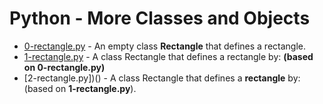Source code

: # Python - More Classes and Objects

- [0-rectangle.py](https://github.com/CharlesMariga/alx-higher_level_programming/blob/main/0x08-python-more_classes/0-rectangle.py) - An empty class **Rectangle** that defines a rectangle.
- [1-rectangle.py](https://github.com/CharlesMariga/alx-higher_level_programming/blob/main/0x08-python-more_classes/1-rectangle.py) - A class Rectangle that defines a rectangle by: **(based on 0-rectangle.py)**
- [2-rectangle.py])() - A class Rectangle that defines a **rectangle** by: (based on **1-rectangle.py**).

::::::::::

» **EXERCISE INSTRUCTIONS**:
Would you please copy every line in the data that contains the word "rectangle"?

» **ANSWER AREA**:
- [0-rectangle.py](https://github.com/CharlesMariga/alx-higher_level_programming/blob/main/0x08-python-more_classes/0-rectangle.py) - An empty class **Rectangle** that defines a rectangle.
- [1-rectangle.py](https://github.com/CharlesMariga/alx-higher_level_programming/blob/main/0x08-python-more_classes/1-rectangle.py) - A class Rectangle that defines a rectangle by: **(based on 0-rectangle.py)**
- [2-rectangle.py])() - A class Rectangle that defines a **rectangle** by: (based on **1-rectangle.py**).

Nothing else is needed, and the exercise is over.